This type of icon is known as a Virgin Eleousa or Virgin of Tenderness, characterized by the touching cheeks of Mother and Child, in a composition that combines spiritual majesty with human sympathy. The icon signifies the Christian doctrine of the Incarnation: Christ born of human flesh and destined to die for the sake of humankind. The gaze of Mary, who cradles the Christ child, is filled with a sense of pathos, born of the knowledge of Christ’s future sacrifice.
Of course, for anyone who doesn’t subscribe to the Christian doctrine of the Incarnation, the image can be appreciated as a representation of the human bond between mother and child, and the universal ideal of tender, protective motherly love.

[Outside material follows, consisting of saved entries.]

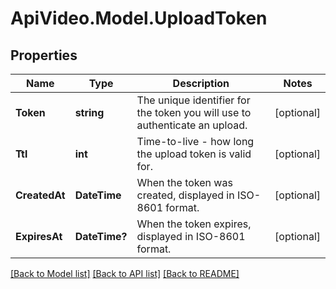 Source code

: # ApiVideo.Model.UploadToken

## Properties

Name | Type | Description | Notes
------------ | ------------- | ------------- | -------------
**Token** | **string** | The unique identifier for the token you will use to authenticate an upload. | [optional] 
**Ttl** | **int** | Time-to-live - how long the upload token is valid for. | [optional] 
**CreatedAt** | **DateTime** | When the token was created, displayed in ISO-8601 format. | [optional] 
**ExpiresAt** | **DateTime?** | When the token expires, displayed in ISO-8601 format. | [optional] 

[[Back to Model list]](../README.md#documentation-for-models) [[Back to API list]](../README.md#documentation-for-api-endpoints) [[Back to README]](../README.md)

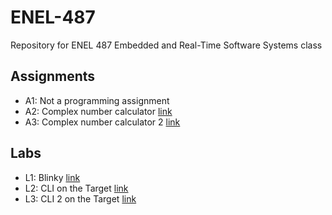 # ENEL-487

Repository for ENEL 487 Embedded and Real-Time Software Systems class  

## Assignments
- A1: Not a programming assignment  
- A2: Complex number calculator [link](https://github.com/igmen-j/ENEL-487/tree/master/Assignments/A2)
- A3: Complex number calculator 2 [link](https://github.com/igmen-j/ENEL-487/tree/master/Assignments/A3)

## Labs
- L1: Blinky [link](https://github.com/igmen-j/ENEL-487/tree/master/Labs/Lab1)  
- L2: CLI on the Target [link](https://github.com/igmen-j/ENEL-487/tree/master/Labs/Lab2)  
- L3: CLI 2 on the Target [link](https://github.com/igmen-j/ENEL-487/tree/master/Labs/Lab3)
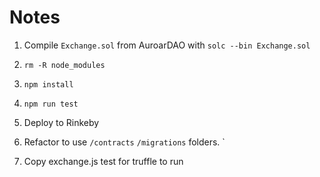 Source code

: # Notes

1. Compile `Exchange.sol` from AuroarDAO with `solc --bin Exchange.sol`
2. `rm -R node_modules`
3. `npm install`
4. `npm run test`
2. Deploy to Rinkeby

3. Refactor to use `/contracts` `/migrations` folders.  `
4. Copy exchange.js test for truffle to run
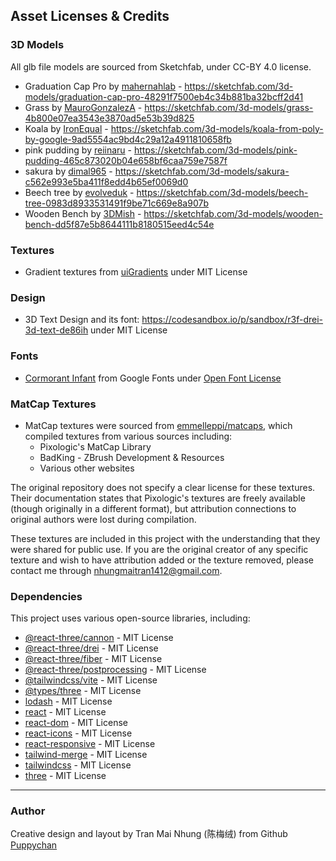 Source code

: ## Asset Licenses & Credits

### 3D Models
All glb file models are sourced from Sketchfab, under CC-BY 4.0 license.
  -  Graduation Cap Pro by [mahernahlab](https://sketchfab.com/mahernahlab) - https://sketchfab.com/3d-models/graduation-cap-pro-48291f7500eb4c34b881ba32bcff2d41
  -  Grass by [MauroGonzalezA](https://sketchfab.com/MauroGonzalezA) - https://sketchfab.com/3d-models/grass-4b800e07ea3543e3870ad5e53b39d825
  -  Koala by [IronEqual](https://sketchfab.com/ie-niels) - https://sketchfab.com/3d-models/koala-from-poly-by-google-9ad5554ac9bd4c29a12a4911810658fb
  -  pink pudding by [reiinaru](https://sketchfab.com/reiinaru) - https://sketchfab.com/3d-models/pink-pudding-465c873020b04e658bf6caa759e7587f
  -  sakura by [dimal965](https://sketchfab.com/dimal965) - https://sketchfab.com/3d-models/sakura-c562e993e5ba411f8edd4b65ef0069d0
  -  Beech tree by [evolveduk](https://sketchfab.com/evolveduk) - https://sketchfab.com/3d-models/beech-tree-0983d8933531491f9be71c669e8a907b
  -  Wooden Bench by [3DMish](https://sketchfab.com/3dmish) - https://sketchfab.com/3d-models/wooden-bench-dd5f87e5b8644111b8180515eed4c54e

### Textures
- Gradient textures from [uiGradients](https://uigradients.com/) under MIT License

### Design
- 3D Text Design and its font: https://codesandbox.io/p/sandbox/r3f-drei-3d-text-de86ih under MIT License

### Fonts
- [Cormorant Infant](https://fonts.google.com/specimen/Cormorant+Infant/about?query=cormorant) from Google Fonts under [Open Font License](https://openfontlicense.org/)

### MatCap Textures
- MatCap textures were sourced from [emmelleppi/matcaps](https://github.com/emmelleppi/matcaps), which compiled textures from various sources including:
  - Pixologic's MatCap Library
  - BadKing - ZBrush Development & Resources
  - Various other websites

The original repository does not specify a clear license for these textures. Their documentation states that Pixologic's textures are freely available (though originally in a different format), but attribution connections to original authors were lost during compilation.

These textures are included in this project with the understanding that they were shared for public use. If you are the original creator of any specific texture and wish to have attribution added or the texture removed, please contact me through [nhungmaitran1412@gmail.com](mailto:nhungmaitran1412@gmail.com).
  
### Dependencies
This project uses various open-source libraries, including:
- [@react-three/cannon](https://github.com/pmndrs/use-cannon) - MIT License
- [@react-three/drei](https://github.com/pmndrs/drei) - MIT License
- [@react-three/fiber](https://github.com/pmndrs/react-three-fiber) - MIT License
- [@react-three/postprocessing](https://github.com/pmndrs/react-postprocessing) - MIT License
- [@tailwindcss/vite](https://github.com/tailwindlabs/tailwindcss) - MIT License
- [@types/three](https://github.com/DefinitelyTyped/DefinitelyTyped) - MIT License
- [lodash](https://github.com/lodash/lodash) - MIT License
- [react](https://github.com/facebook/react) - MIT License
- [react-dom](https://github.com/facebook/react) - MIT License
- [react-icons](https://github.com/react-icons/react-icons) - MIT License
- [react-responsive](https://github.com/contra/react-responsive) - MIT License
- [tailwind-merge](https://github.com/dcastil/tailwind-merge) - MIT License
- [tailwindcss](https://github.com/tailwindlabs/tailwindcss) - MIT License
- [three](https://github.com/mrdoob/three.js) - MIT License
---

### Author
Creative design and layout by Tran Mai Nhung (陈梅绒) from Github [Puppychan](https://github.com/Puppychan)
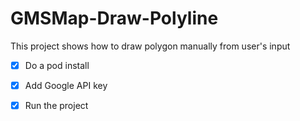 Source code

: # GMSMap-Draw-Polyline

This project shows how to draw polygon manually from user's input

- [x] Do a pod install
- [x] Add Google API key 
- [x] Run the project

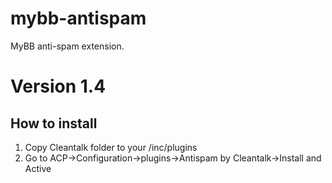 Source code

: # mybb-antispam
MyBB anti-spam extension.
# Version 1.4

## How to install

1) Copy Cleantalk folder to your <mybb root directory>/inc/plugins
2) Go to ACP->Configuration->plugins->Antispam by Cleantalk->Install and Active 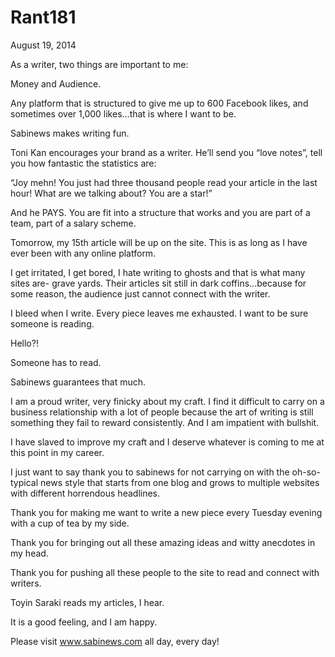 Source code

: # Rant181


August 19, 2014

As a writer, two things are important to me:

Money and Audience.

Any platform that is structured to give me up to 600 Facebook likes, and sometimes over 1,000 likes…that is where I want to be.

Sabinews makes writing fun.

Toni Kan encourages your brand as a writer. He’ll send you “love notes”, tell you how fantastic the statistics are:

“Joy mehn! You just had three thousand people read your article in the last hour! What are we talking about? You are a star!”

And he PAYS. You are fit into a structure that works and you are part of a team, part of a salary scheme.

Tomorrow, my 15th article will be up on the site. This is as long as I have ever been with any online platform. 

I get irritated, I get bored, I hate writing to ghosts and that is what many sites are- grave yards. Their articles sit still in dark coffins…because for some reason, the audience just cannot connect with the writer.

I bleed when I write. Every piece leaves me exhausted. I want to be sure someone is reading.

Hello?!

Someone has to read.

Sabinews guarantees that much.

I am a proud writer, very finicky about my craft. I find it difficult to carry on a business relationship with a lot of people because the art of writing is still something they fail to reward consistently. And I am impatient with bullshit.

I have slaved to improve my craft and I deserve whatever is coming to me at this point in my career.

I just want to say thank you to sabinews for not carrying on with the oh-so-typical news style that starts from one blog and grows to multiple websites with different horrendous headlines.

Thank you for making me want to write a new piece every Tuesday evening with a cup of tea by my side. 

Thank you for bringing out all these amazing ideas and witty anecdotes in my head. 

Thank you for pushing all these people to the site to read and connect with writers.

Toyin Saraki reads my articles, I hear.

It is a good feeling, and I am happy.

Please visit www.sabinews.com all day, every day! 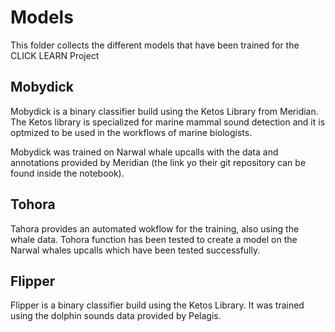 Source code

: # Models

This folder collects the different models that have been trained for the CLICK LEARN Project

## Mobydick

Mobydick is a binary classifier build using the Ketos Library from Meridian. The Ketos library is specialized for marine mammal sound detection and it is optmized to be used in the workflows of marine biologists. 

Mobydick was trained on Narwal whale upcalls with the data and annotations provided by Meridian (the link yo their git repository can be found inside the notebook).

## Tohora

Tahora provides an automated wokflow for the training, also using the whale data. Tohora function has been tested to create a model on the Narwal whales upcalls which have been tested successfully.

## Flipper

Flipper is a binary classifier build using the Ketos Library. It was trained using the dolphin sounds data provided by Pelagis. 

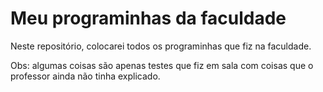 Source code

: # Meu programinhas da faculdade

Neste repositório, colocarei todos os programinhas que fiz na faculdade.

Obs: algumas coisas são apenas testes que fiz em sala com coisas que o professor ainda não tinha explicado.

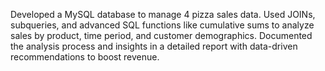 Developed a MySQL database to manage 4 pizza sales data. Used JOINs, subqueries, and advanced SQL functions like cumulative sums to analyze sales by product, time period, and customer demographics. Documented the analysis process and insights in a detailed report with data-driven recommendations to boost revenue.
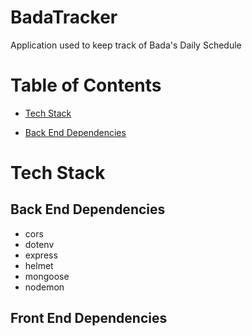 # BadaTracker

Application used to keep track of Bada's Daily Schedule

# Table of Contents

* [Tech Stack](https://github.com/ktan114/BadaTracker/tree/kevin/readme#tech-stack)

* [Back End Dependencies](https://github.com/ktan114/BadaTracker/tree/kevin/readme#back-end-dependencies)

# Tech Stack

## Back End Dependencies

- cors
- dotenv
- express
- helmet
- mongoose
- nodemon

## Front End Dependencies
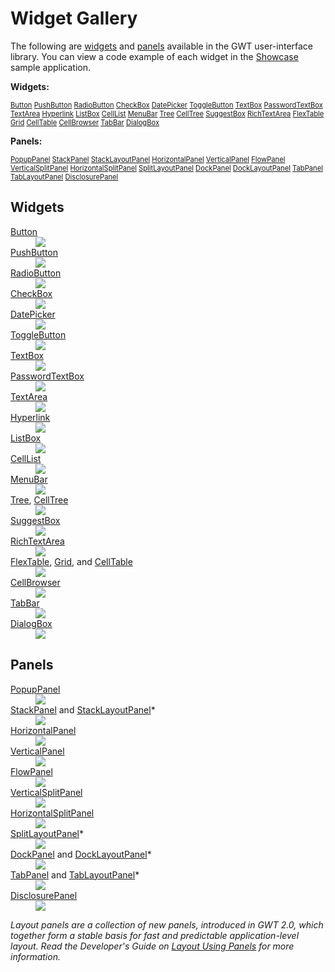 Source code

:Widget Gallery
===

The following are [widgets](#Widgets) and [panels](#Panels) available in the GWT user-interface library. You
can view a code example of each widget in the [Showcase](http://samples.gwtproject.org/samples/Showcase/Showcase.html) sample application.

**Widgets:**

<div style="font-size: 80%;">
  <a href="#button">Button</a>
  <a href="#pushbutton">PushButton</a>
  <a href="#radiobutton">RadioButton</a>
  <a href="#checkbox">CheckBox</a>
  <a href="#datepicker">DatePicker</a>
  <a href="#togglebutton">ToggleButton</a>
  <a href="#textbox">TextBox</a>
  <a href="#passwordtextbox">PasswordTextBox</a>
  <a href="#textarea">TextArea</a>
  <a href="#hyperlink">Hyperlink</a>
  <a href="#listbox">ListBox</a>
  <a href="#celllist">CellList</a>
  <a href="#menubar">MenuBar</a>
  <a href="#tree">Tree</a>
  <a href="#tree">CellTree</a>
  <a href="#suggestbox">SuggestBox</a>
  <a href="#richtextarea">RichTextArea</a>
  <a href="#flextable">FlexTable</a>
  <a href="#flextable">Grid</a>
  <a href="#flextable">CellTable</a>
  <a href="#cellbrowser">CellBrowser</a>
  <a href="#tabbar">TabBar</a>
  <a href="#dialogbox">DialogBox</a>
</div>

**Panels:**

<div style="font-size: 80%;">
  <a href="#popuppanel">PopupPanel</a>
  <a href="#stackpanel">StackPanel</a>
  <a href="#stackpanel">StackLayoutPanel</a>
  <a href="#horizontalpanel">HorizontalPanel</a>
  <a href="#verticalpanel">VerticalPanel</a>
  <a href="#flowpanel">FlowPanel</a>
  <a href="#verticalsplitpanel">VerticalSplitPanel</a>
  <a href="#horizontalsplitpanel">HorizontalSplitPanel</a>
  <a href="#splitlayoutpanel">SplitLayoutPanel</a>
  <a href="#dockpanel">DockPanel</a>
  <a href="#dockpanel">DockLayoutPanel</a>
  <a href="#tabpanel">TabPanel</a>
  <a href="#tabpanel">TabLayoutPanel</a>
  <a href="#disclosurepanel">DisclosurePanel</a>
</div>

## Widgets<a id="Widgets"></a>

<dl>
  <dt id="button"><a href="/javadoc/latest/com/google/gwt/user/client/ui/Button.html">Button</a></dt>
  <dd>
    <img src="images/Button.png"/>
  </dd>

  <dt id="pushbutton"><a href="/javadoc/latest/com/google/gwt/user/client/ui/PushButton.html">PushButton</a></dt>
  <dd><img src="images/PushButton.png"/></dd>

  <dt id="radiobutton"><a href="/javadoc/latest/com/google/gwt/user/client/ui/RadioButton.html">RadioButton</a></dt>
  <dd>
    <img src="images/RadioButton.png"/>
  </dd>
  
  <dt id="checkbox"><a href="/javadoc/latest/com/google/gwt/user/client/ui/CheckBox.html">CheckBox</a></dt>
  <dd><img src="images/CheckBox.png"/></dd>

  <dt id="datepicker"><a href="/javadoc/latest/com/google/gwt/user/datepicker/client/DatePicker.html">DatePicker</a></dt>
  <dd><img src="images/DatePicker.png"/></dd>
  
  <dt id="togglebutton"><a href="/javadoc/latest/com/google/gwt/user/client/ui/ToggleButton.html">ToggleButton</a></dt>
  <dd><img src="images/ToggleButton.png"/></dd>
  
  <dt id="textbox"><a href="/javadoc/latest/com/google/gwt/user/client/ui/TextBox.html">TextBox</a></dt>
  <dd><img src="images/TextBox.png"/></dd>
  
  <dt id="passwordtextbox"><a href="/javadoc/latest/com/google/gwt/user/client/ui/PasswordTextBox.html">PasswordTextBox</a></dt>
  <dd><img src="images/PasswordTextBox.png"/></dd>
  
  <dt id="textarea"><a href="/javadoc/latest/com/google/gwt/user/client/ui/TextArea.html">TextArea</a></dt>
  <dd><img src="images/TextArea.png"/></dd>
  
  <dt id="hyperlink"><a href="/javadoc/latest/com/google/gwt/user/client/ui/Hyperlink.html">Hyperlink</a></dt>
  <dd><img src="images/Hyperlink.png"/></dd>
  
  <dt id="listbox"><a href="/javadoc/latest/com/google/gwt/user/client/ui/ListBox.html">ListBox</a></dt>
  <dd><img src="images/ListBox.png"/></dd>

  <dt id="celllist"><a href="/javadoc/latest/com/google/gwt/user/cellview/client/CellList.html">CellList</a></dt>
  <dd><img src="images/CellList.png"/></dd>
  
  <dt id="menubar"><a href="/javadoc/latest/com/google/gwt/user/client/ui/MenuBar.html">MenuBar</a></dt>
  <dd><img src="images/MenuBar.png"/></dd>
  
  <dt id="tree"><a href="/javadoc/latest/com/google/gwt/user/client/ui/Tree.html">Tree</a>, <a href="/javadoc/latest/com/google/gwt/user/cellview/client/CellTree.html">CellTree</a></dt>
  <dd><img src="images/Tree.png"/></dd>
  
  <dt id="suggestbox"><a href="/javadoc/latest/com/google/gwt/user/client/ui/SuggestBox.html">SuggestBox</a></dt>
  <dd><img src="images/SuggestBox.png"/></dd>
  
  <dt id="richtextarea"><a href="/javadoc/latest/com/google/gwt/user/client/ui/RichTextArea.html">RichTextArea</a></dt>
  <dd><img src="images/RichTextArea-clipped.png"/></dd>
  
  <dt id="flextable"><a href="/javadoc/latest/com/google/gwt/user/client/ui/FlexTable.html">FlexTable</a>,
    <a href="/javadoc/latest/com/google/gwt/user/client/ui/Grid.html">Grid</a>, and 
    <a href="/javadoc/latest/com/google/gwt/user/cellview/client/CellTable.html">CellTable</a></dt>
  <dd><img src="images/Table.png"/></dd>
  
  <dt id="cellbrowser"><a href="/javadoc/latest/com/google/gwt/user/cellview/client/CellBrowser.html">CellBrowser</a></dt>
  <dd><img src="images/CellBrowser.png"/></dd>
  
  <dt id="tabbar"><a href="/javadoc/latest/com/google/gwt/user/client/ui/TabBar.html">TabBar</a></dt>
  <dd><img src="images/TabBar.png"/></dd>
  
  <dt id="dialogbox"><a href="/javadoc/latest/com/google/gwt/user/client/ui/DialogBox.html">DialogBox</a></dt>
  <dd><img src="images/DialogBox.png"/></dd>
</dl>



<h2 id="Panels">Panels</h2>

<dl>
  <dt id="popuppanel"><a href="/javadoc/latest/com/google/gwt/user/client/ui/PopupPanel.html">PopupPanel</a></dt>
  <dd><img src="images/PopupPanel.png"/></dd>
  
  <dt id="stackpanel"><a href="/javadoc/latest/com/google/gwt/user/client/ui/StackPanel.html">StackPanel</a>
    and <a href="/javadoc/latest/com/google/gwt/user/client/ui/StackLayoutPanel.html">StackLayoutPanel</a><a href="#LayoutPanelNote" style="text-decoration:none;">*</a>
  </dt>
  <dd><img src="images/StackPanel.png"/></dd>
  
  <dt id="horizontalpanel"><a href="/javadoc/latest/com/google/gwt/user/client/ui/HorizontalPanel.html">HorizontalPanel</a></dt>
  <dd><img src="images/HorizontalPanel.png"/></dd>
  
  <dt id="verticalpanel"><a href="/javadoc/latest/com/google/gwt/user/client/ui/VerticalPanel.html">VerticalPanel</a></dt>
  <dd><img src="images/VerticalPanel.png"/></dd>
  
  <dt id="flowpanel"><a href="/javadoc/latest/com/google/gwt/user/client/ui/FlowPanel.html">FlowPanel</a></dt>
  <dd><img src="images/FlowPanel.png"/></dd>
  
  <dt id="verticalsplitpanel"><a href="/javadoc/latest/com/google/gwt/user/client/ui/VerticalSplitPanel.html">VerticalSplitPanel</a></dt>
  <dd><img src="images/VerticalSplitPanel.png"/></dd>
  
  <dt id="horizontalsplitpanel"><a href="/javadoc/latest/com/google/gwt/user/client/ui/HorizontalSplitPanel.html">HorizontalSplitPanel</a></dt>
  <dd><img src="images/HorizontalSplitPanel.png"/></dd>

  <dt id="splitlayoutpanel"><a href="/javadoc/latest/com/google/gwt/user/client/ui/SplitLayoutPanel.html">SplitLayoutPanel</a><a href="#LayoutPanelNote" style="text-decoration:none;">*</a></dt>
  <dd><img src="images/SplitLayoutPanel-gallery.png"/></dd>

  <dt id="dockpanel"><a href="/javadoc/latest/com/google/gwt/user/client/ui/DockPanel.html">DockPanel</a>
    and <a href="/javadoc/latest/com/google/gwt/user/client/ui/DockLayoutPanel.html">DockLayoutPanel</a><a href="#LayoutPanelNote" style="text-decoration:none;">*</a>
  </dt>
  <dd><img src="images/DockPanel.png"/></dd>
  
  <dt id="tabpanel"><a href="/javadoc/latest/com/google/gwt/user/client/ui/TabPanel.html">TabPanel</a>
    and <a href="/javadoc/latest/com/google/gwt/user/client/ui/TabLayoutPanel.html">TabLayoutPanel</a><a href="#LayoutPanelNote" style="text-decoration:none;">*</a>
  </dt>
  <dd><img src="images/TabPanel.png"/></dd>
  
  <dt id="disclosurepanel"><a href="/javadoc/latest/com/google/gwt/user/client/ui/DisclosurePanel.html">DisclosurePanel</a></dt>
  <dd><img src="images/DisclosurePanel.png"/></dd>
</dl>

<a id="LayoutPanelNote"></a>

*Layout panels are a collection of new panels, introduced in GWT 2.0, which together form a stable basis for fast and predictable application-level layout.
Read the Developer's Guide on <a href="DevGuideUiPanels.html#LayoutPanels">Layout Using Panels</a> for more information.*

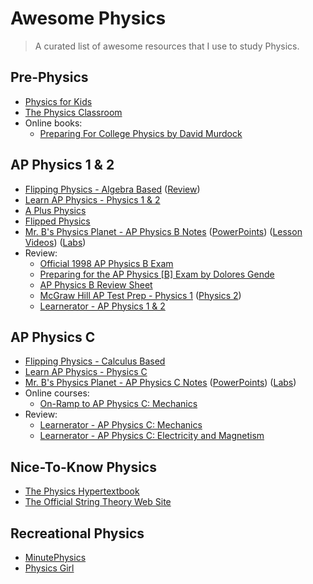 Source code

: # Awesome Physics
> A curated list of awesome resources that I use to study Physics.

## Pre-Physics
- [Physics for Kids](http://scienceforkids.kidipede.com/physics/)
- [The Physics Classroom](http://www.physicsclassroom.com/)
- Online books:
  - [Preparing For College Physics by David Murdock](http://iweb.tntech.edu/murdock/books/PreSci.pdf)

## AP Physics 1 & 2
- [Flipping Physics - Algebra Based](http://www.flippingphysics.com/algebra.html) ([Review](http://www.flippingphysics.com/ap-physics-1-review.html))
- [Learn AP Physics - Physics 1 & 2](http://www.learnapphysics.com/apphysics1and2/index.html)
- [A Plus Physics](http://www.aplusphysics.com/courses/ap-1/AP1_Physics.html)
- [Flipped Physics](http://flippedphysics.net/)
- [Mr. B's Physics Planet - AP Physics B Notes](http://bowlesphysics.com/apphysicsb/apbnotes.html) ([PowerPoints](http://bowlesphysics.com/apphysicsb/apbpowerpoints.html)) ([Lesson Videos](http://bowlesphysics.com/apphysicsb/aplessonvideos.html)) ([Labs](http://bowlesphysics.com/apphysicsb/apblabs.html))
- Review:
  - [Official 1998 AP Physics B Exam](http://apcentral.collegeboard.com/apc/public/repository/254387_1998_PhysicsB_RE.pdf)
  - [Preparing for the AP Physics [B] Exam by Dolores Gende](http://www.physicscoach.com/ap05types.pdf)
  - [AP Physics B Review Sheet](http://www.lchsyes.org/cms/lib04/PA02001489/Centricity/Domain/87/AP%20Physics/Physics%20Review%20Sheet.pdf)
  - [McGraw Hill AP Test Prep - Physics 1](http://mhpracticeplusap.com/ID7.html) ([Physics 2](http://mhpracticeplusap.com/ID8.html))
  - [Learnerator - AP Physics 1 & 2](https://www.learnerator.com/ap-physics-1-2)

## AP Physics C
- [Flipping Physics - Calculus Based](http://www.flippingphysics.com/calculus.html)
- [Learn AP Physics - Physics C](http://www.learnapphysics.com/apphysicsc/index.html)
- [Mr. B's Physics Planet - AP Physics C Notes](http://bowlesphysics.com/apphysicsc/apcnotes.html) ([PowerPoints](http://bowlesphysics.com/apphysicsc/apcpowerpoints.html)) ([Labs](http://bowlesphysics.com/apphysicsc/apclabs.html))
- Online courses:
  - [On-Ramp to AP Physics C: Mechanics](https://www.edx.org/course/ramp-ap-physics-c-mechanics-weston-high-school-mechc101x)
- Review:
  - [Learnerator - AP Physics C: Mechanics](https://www.learnerator.com/ap-physics-c-mechanics)
  - [Learnerator - AP Physics C: Electricity and Magnetism](https://www.learnerator.com/ap-physics-c-e-m)

## Nice-To-Know Physics
- [The Physics Hypertextbook](http://physics.info/)
- [The Official String Theory Web Site](http://www.superstringtheory.com/index.html)

## Recreational Physics
- [MinutePhysics](https://www.youtube.com/user/minutephysics)
- [Physics Girl](http://youtube.com/physicswoman)
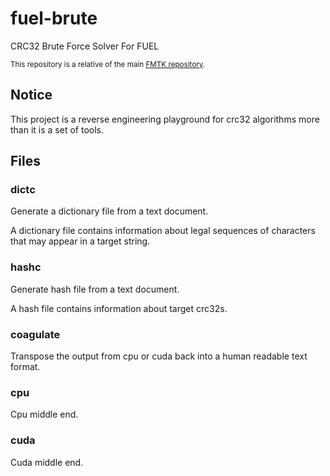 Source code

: # fuel-brute
CRC32 Brute Force Solver For FUEL

<sup>This repository is a relative of the main [FMTK repository](https://github.com/widberg/fmtk).</sup>

## Notice

This project is a reverse engineering playground for crc32 algorithms more than it is a set of tools.

## Files

### dictc

Generate a dictionary file from a text document.

A dictionary file contains information about legal sequences of characters that may appear in a target string.

### hashc

Generate hash file from a text document.

A hash file contains information about target crc32s.

### coagulate

Transpose the output from cpu or cuda back into a human readable text format.

### cpu

Cpu middle end.

### cuda

Cuda middle end.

This particular icon is rare in that it can be attributed to a specific icon painter, Angelos Akotantos (died c. 1450), who signed as many as 30 icons and to whom an additional 20 are reliably attributed. Active in the early-to-mid 15th century, Akotantos had a workshop in Candia, the capital of Crete. From here he supplied icons to Greek churches and monasteries on Crete, Patmos, Rhodes and elsewhere.
The large size of this icon may suggest its original placement on a templon in an Orthodox church. A templon (from Greek meaning "temple”) is a feature of Byzantine churches, similar to an alter rail or rood screen; a barrier separating the laity in the nave from the priests preparing the sacraments at the altar. The templon first appeared in Christian churches around the fifth century AD and eventually evolved into the modern iconostasis, (a wall of icons and religious paintings) still found in Orthodox churches today.
Icons of this importance rarely appear on the market, and this painting stands out as one of the most significant icons to enter an American museum collection in recent years.